American academic (born 1948)

Charles M. Payne Jr. (born March 14, 1948) is an American academic whose areas of study include civil rights activism, urban education reform, social inequality, and modern African-American history. He was the Chief Education Officer for Chicago Public Schools.

==Education and career==
Charles Payne received a bachelor's degree in Afro-American studies from Syracuse University in 1970 and a Ph.D. in sociology from Northwestern University in 1976. He has held professorial positions and endowed chairs at several American institutions, among them Southern University, Williams College, Haverford College, Northwestern, Duke University, where he held the Sally Dalton Robinson Chair for Teaching Excellence, and the Frank P. Hixon Distinguished Service Professor in the School of Social Service Administration (now Crown Family School of Social Work, Policy, and Practice).

Payne has also been active in the creation and direction of several organizations intended to address issues of social justice. He is the founding director of the Urban Education Project in Orange, New Jersey, a community-based effort to provide advanced career training for local youth. While at Duke, he co-founded the John Hope Franklin Scholars, a program that helps Durham-area high schoolers prepare for and apply to college. His other projects have included the Duke Curriculum Project, the Education for Liberators Network, and work with the Chicago Algebra Project and with the Steering Committee for the Consortium on Chicago School Research.

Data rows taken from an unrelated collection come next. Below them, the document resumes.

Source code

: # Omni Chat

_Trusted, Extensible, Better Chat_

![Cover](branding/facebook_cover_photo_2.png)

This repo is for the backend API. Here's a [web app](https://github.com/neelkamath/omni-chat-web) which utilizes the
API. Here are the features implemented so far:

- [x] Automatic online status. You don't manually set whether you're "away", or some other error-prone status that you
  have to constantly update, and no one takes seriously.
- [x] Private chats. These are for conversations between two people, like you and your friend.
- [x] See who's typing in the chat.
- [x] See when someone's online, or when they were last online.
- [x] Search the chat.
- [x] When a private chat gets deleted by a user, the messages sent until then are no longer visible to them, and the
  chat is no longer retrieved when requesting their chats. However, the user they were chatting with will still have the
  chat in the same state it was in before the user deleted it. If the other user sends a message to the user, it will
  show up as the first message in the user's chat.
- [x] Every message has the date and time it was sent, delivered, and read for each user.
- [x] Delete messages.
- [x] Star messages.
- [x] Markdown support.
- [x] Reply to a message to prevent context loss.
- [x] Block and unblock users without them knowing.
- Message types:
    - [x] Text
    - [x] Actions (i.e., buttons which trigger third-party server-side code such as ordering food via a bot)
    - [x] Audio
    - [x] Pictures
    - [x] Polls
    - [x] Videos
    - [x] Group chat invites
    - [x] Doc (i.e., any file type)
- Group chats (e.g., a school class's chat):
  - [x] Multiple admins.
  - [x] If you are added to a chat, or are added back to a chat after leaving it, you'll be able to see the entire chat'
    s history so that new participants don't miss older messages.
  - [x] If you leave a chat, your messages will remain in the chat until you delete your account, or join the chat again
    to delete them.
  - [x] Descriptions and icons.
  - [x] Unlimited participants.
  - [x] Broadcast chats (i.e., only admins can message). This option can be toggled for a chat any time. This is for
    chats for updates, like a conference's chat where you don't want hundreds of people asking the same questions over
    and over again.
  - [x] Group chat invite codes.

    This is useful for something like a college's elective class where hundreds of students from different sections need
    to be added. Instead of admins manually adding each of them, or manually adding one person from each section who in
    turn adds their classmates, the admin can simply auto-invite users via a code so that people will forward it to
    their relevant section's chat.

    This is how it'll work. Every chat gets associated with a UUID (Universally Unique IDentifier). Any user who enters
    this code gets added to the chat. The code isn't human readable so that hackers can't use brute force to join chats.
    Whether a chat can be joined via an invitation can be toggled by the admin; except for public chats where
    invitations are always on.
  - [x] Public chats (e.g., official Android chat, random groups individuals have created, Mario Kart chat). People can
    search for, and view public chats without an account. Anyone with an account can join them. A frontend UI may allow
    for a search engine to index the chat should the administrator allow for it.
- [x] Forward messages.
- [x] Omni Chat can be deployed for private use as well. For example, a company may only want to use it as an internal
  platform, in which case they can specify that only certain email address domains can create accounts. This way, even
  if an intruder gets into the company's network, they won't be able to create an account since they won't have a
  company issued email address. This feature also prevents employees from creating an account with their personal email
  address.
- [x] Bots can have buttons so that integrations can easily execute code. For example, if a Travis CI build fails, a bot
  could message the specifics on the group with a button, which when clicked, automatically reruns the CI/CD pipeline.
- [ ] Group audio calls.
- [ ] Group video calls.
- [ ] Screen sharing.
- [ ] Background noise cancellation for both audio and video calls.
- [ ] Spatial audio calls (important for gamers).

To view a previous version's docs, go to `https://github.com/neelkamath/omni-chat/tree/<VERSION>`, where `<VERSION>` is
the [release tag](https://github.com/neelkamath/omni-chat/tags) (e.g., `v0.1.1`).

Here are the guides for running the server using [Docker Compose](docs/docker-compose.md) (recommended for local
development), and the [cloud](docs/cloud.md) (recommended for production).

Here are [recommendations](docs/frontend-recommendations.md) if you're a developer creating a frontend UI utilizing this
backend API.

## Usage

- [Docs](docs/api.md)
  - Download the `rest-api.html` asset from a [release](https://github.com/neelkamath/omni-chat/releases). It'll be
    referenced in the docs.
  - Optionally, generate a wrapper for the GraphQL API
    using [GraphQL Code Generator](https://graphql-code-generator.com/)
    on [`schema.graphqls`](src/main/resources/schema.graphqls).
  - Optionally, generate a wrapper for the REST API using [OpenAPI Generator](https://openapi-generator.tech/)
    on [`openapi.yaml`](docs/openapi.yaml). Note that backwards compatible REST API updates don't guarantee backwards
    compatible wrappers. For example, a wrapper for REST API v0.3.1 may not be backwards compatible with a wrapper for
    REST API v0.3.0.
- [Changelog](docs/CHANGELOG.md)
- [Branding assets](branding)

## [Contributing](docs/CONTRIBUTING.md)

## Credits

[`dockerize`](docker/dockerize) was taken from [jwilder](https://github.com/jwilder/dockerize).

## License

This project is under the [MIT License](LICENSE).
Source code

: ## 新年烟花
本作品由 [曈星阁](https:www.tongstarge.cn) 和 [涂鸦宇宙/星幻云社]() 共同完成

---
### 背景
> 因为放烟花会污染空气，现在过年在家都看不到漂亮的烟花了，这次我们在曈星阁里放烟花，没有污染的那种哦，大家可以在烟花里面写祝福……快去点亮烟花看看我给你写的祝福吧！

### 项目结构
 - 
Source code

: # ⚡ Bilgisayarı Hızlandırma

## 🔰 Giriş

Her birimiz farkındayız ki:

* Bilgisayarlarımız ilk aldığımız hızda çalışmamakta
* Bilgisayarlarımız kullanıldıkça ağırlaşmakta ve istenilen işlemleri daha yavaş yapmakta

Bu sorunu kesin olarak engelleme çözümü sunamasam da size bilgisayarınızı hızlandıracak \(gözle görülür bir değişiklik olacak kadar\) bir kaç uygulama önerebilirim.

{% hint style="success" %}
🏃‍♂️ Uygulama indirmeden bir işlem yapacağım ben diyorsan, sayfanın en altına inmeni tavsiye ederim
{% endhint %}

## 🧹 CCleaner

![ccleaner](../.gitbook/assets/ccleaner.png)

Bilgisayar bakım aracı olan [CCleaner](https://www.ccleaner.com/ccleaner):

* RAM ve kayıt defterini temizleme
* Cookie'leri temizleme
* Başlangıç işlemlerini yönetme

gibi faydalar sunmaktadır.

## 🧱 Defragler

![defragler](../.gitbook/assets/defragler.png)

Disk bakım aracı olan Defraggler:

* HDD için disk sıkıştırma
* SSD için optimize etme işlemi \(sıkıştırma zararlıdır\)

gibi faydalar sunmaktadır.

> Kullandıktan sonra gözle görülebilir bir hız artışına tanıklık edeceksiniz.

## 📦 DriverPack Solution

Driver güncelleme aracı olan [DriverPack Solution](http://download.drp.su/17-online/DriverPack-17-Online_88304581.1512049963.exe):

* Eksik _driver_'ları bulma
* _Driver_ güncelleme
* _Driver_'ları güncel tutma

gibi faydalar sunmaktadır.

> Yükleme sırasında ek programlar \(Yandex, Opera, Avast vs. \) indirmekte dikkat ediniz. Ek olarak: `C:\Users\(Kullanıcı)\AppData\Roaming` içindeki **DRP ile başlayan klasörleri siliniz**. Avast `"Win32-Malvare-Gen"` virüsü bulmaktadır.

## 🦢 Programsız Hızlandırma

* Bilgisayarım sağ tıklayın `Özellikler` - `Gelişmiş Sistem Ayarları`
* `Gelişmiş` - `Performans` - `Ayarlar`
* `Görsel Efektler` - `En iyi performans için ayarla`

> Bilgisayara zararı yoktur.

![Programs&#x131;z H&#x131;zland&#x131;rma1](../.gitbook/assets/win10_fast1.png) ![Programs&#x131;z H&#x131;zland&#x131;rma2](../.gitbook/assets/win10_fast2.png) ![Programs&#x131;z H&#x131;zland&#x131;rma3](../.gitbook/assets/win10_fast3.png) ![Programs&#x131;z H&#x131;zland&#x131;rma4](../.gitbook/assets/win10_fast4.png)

His most recent books are So Much Reform, So Little Change (Harvard Education Publication Group, 2008) and an anthology about the African-American tradition of education for liberation entitled Teach Freedom (Teacher's College Press, 2008).

==Publications==
- Getting What We Ask For: The Ambiguity of Success and Failure In Urban Education (1984)
- I've Got the Light of Freedom: The Organizing Tradition and the Mississippi Freedom Struggle (1995)]
- Co-author (with Steven F. Lawson), Debating the Civil Rights Movement (1999)
- Co-editor (with Adam Green), Time Longer Than Rope: A Century of African American Activism, 1850-1950 (2003)
- So Much Reform, So Little Change: The Persistence of Failure in Urban Schools (2008)
- Co-editor (with Carol Sills Strickland), Teach Freedom: Education for Liberation in the African-American Tradition (2008)
- Various articles on urban education and civil rights.